Stored data entries

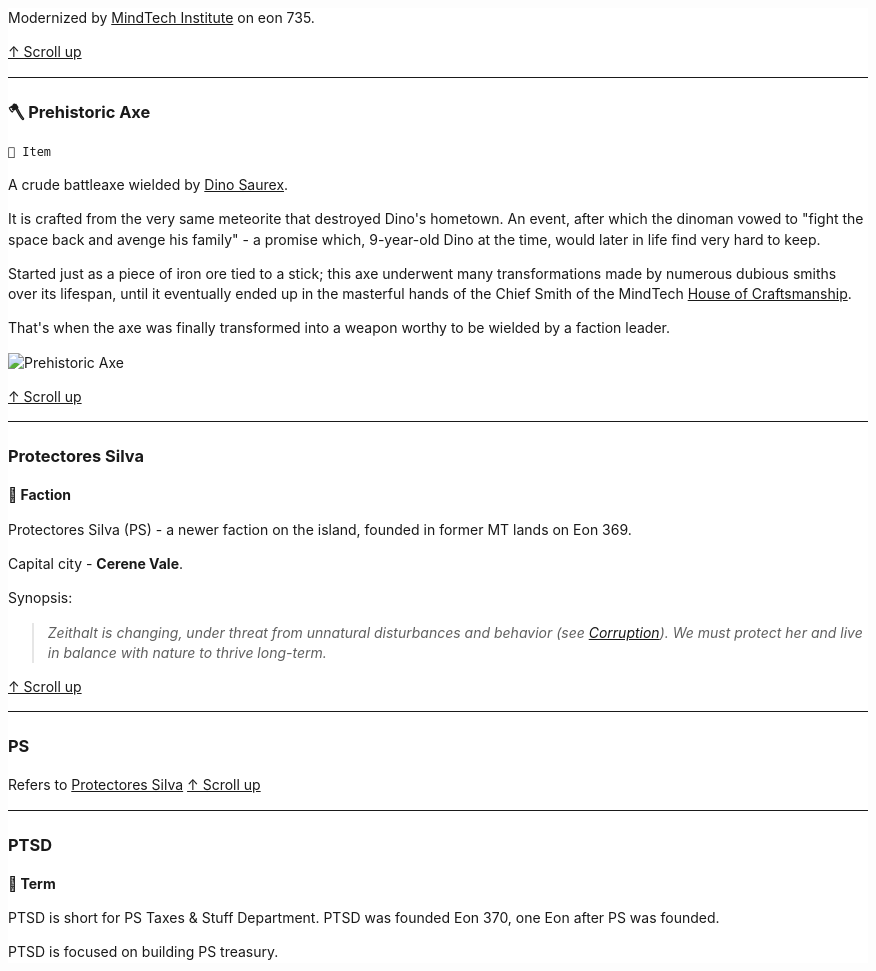 Modernized by [MindTech Institute](#6550) on eon 735.


<a href="#p">↑ Scroll up</a>

----------
### <a id="e4e0"></a>🪓 Prehistoric Axe

`📜 Item`

A crude battleaxe wielded by [Dino Saurex](#8f50).

It is crafted from the very same meteorite that destroyed Dino's hometown. An event, after which the dinoman vowed to "fight the space back and avenge his family" - a promise which, 9-year-old Dino at the time, would later in life find very hard to keep.

Started just as a piece of iron ore tied to a stick; this axe underwent many transformations made by numerous dubious smiths over its lifespan, until it eventually ended up in the masterful hands of the Chief Smith of the MindTech [House of Craftsmanship](#1b90).

That's when the axe was finally transformed into a weapon worthy to be wielded by a faction leader.

![Prehistoric Axe](../refs/img/prehistoric_axe.png)


<a href="#p">↑ Scroll up</a>

----------
### <a id="7a60"></a>Protectores Silva

**🪪 Faction**

Protectores Silva (PS) - a newer faction on the island, founded in former MT lands on Eon 369.

Capital city - **Cerene Vale**.

Synopsis:
> *Zeithalt is changing, under threat from unnatural disturbances and behavior (see [Corruption](#a2b0)). We must protect her and live in balance with nature to thrive long-term.*


<a href="#p">↑ Scroll up</a>

----------
### <a id="7a60"></a>PS
Refers to <a href="#7a60">Protectores Silva</a>
<a href="#p">↑ Scroll up</a>

----------
### <a id="e4f0"></a>PTSD

**📑 Term**

PTSD is short for PS Taxes & Stuff Department. PTSD was founded Eon 370, one Eon after PS was founded.

PTSD is focused on building PS treasury.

-- What is needed --
Which lines of the records above hold the word "founded"? Copy each of them.

-- Exercise answer --
Protectores Silva (PS) - a newer faction on the island, founded in former MT lands on Eon 369.
PTSD is short for PS Taxes & Stuff Department. PTSD was founded Eon 370, one Eon after PS was founded.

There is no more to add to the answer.